▶ About this exercise: Your task is to work out how many lines in the data that follows hold "Server" and to state that number alone.

▶ Data extracted from a collection:
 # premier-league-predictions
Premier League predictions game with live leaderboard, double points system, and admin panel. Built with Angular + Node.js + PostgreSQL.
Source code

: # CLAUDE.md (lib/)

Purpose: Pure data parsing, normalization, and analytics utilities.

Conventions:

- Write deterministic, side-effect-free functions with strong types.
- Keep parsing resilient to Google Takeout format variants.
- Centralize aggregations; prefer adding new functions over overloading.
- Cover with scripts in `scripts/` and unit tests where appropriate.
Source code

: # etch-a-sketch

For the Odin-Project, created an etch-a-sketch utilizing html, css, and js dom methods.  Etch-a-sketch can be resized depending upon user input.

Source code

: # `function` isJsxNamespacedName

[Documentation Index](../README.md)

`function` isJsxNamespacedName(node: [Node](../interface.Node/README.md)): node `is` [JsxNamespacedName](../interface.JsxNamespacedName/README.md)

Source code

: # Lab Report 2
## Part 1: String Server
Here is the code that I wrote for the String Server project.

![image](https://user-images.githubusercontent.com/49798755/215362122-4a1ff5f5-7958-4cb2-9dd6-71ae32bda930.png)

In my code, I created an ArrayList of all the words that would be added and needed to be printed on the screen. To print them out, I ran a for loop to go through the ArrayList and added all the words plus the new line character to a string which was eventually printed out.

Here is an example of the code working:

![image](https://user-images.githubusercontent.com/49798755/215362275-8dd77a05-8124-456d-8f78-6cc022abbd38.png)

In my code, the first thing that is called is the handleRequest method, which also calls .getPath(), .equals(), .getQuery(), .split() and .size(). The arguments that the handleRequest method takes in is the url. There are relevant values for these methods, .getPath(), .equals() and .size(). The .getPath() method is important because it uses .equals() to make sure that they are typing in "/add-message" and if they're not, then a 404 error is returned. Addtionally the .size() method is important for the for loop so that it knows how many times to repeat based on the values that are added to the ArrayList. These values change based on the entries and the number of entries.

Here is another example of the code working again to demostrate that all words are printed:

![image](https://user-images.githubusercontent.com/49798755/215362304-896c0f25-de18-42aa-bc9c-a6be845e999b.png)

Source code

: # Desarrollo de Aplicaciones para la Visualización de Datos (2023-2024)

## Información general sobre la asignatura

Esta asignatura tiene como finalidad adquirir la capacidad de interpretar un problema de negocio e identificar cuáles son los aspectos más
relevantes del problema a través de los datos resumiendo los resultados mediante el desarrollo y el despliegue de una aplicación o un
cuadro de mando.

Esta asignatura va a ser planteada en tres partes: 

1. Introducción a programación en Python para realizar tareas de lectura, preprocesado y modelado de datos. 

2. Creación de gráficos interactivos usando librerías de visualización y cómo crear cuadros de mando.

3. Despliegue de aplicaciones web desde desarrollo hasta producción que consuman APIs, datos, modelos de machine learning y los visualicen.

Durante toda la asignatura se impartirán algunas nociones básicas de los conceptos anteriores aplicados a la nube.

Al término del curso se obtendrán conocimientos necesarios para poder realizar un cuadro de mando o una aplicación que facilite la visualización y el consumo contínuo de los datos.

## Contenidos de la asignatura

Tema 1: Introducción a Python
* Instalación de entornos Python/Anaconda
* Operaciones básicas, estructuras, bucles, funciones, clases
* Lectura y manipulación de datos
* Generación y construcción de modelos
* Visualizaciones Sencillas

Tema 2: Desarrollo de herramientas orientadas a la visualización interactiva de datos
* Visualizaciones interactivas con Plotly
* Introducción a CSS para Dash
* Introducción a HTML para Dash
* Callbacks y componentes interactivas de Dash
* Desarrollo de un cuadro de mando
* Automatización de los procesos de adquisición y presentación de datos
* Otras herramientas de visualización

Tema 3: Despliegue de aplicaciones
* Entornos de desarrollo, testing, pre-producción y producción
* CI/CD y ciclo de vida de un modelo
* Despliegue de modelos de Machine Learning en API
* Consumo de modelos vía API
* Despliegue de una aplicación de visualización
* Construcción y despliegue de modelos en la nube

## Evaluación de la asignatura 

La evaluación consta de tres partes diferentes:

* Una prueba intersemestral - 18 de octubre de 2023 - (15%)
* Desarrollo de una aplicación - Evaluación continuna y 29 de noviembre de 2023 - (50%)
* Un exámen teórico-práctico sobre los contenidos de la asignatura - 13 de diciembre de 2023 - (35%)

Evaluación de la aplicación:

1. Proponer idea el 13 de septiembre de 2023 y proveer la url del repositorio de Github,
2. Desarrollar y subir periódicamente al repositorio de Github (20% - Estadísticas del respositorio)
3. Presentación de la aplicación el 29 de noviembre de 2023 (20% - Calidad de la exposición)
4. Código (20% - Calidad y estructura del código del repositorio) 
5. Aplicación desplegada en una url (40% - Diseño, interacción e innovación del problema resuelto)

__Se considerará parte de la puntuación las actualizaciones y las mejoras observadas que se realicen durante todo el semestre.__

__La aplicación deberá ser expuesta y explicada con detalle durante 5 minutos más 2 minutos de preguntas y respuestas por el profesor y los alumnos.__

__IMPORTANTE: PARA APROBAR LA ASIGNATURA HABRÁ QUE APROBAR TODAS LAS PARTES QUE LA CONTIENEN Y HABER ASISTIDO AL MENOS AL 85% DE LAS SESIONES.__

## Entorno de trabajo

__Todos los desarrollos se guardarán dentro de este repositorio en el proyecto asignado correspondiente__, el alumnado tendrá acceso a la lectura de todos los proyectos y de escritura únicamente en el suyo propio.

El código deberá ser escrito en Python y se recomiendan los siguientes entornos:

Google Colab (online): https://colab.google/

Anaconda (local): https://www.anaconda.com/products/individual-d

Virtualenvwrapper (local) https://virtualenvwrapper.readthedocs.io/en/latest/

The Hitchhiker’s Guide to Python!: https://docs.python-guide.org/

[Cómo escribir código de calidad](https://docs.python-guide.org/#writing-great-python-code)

▶ Task result: 2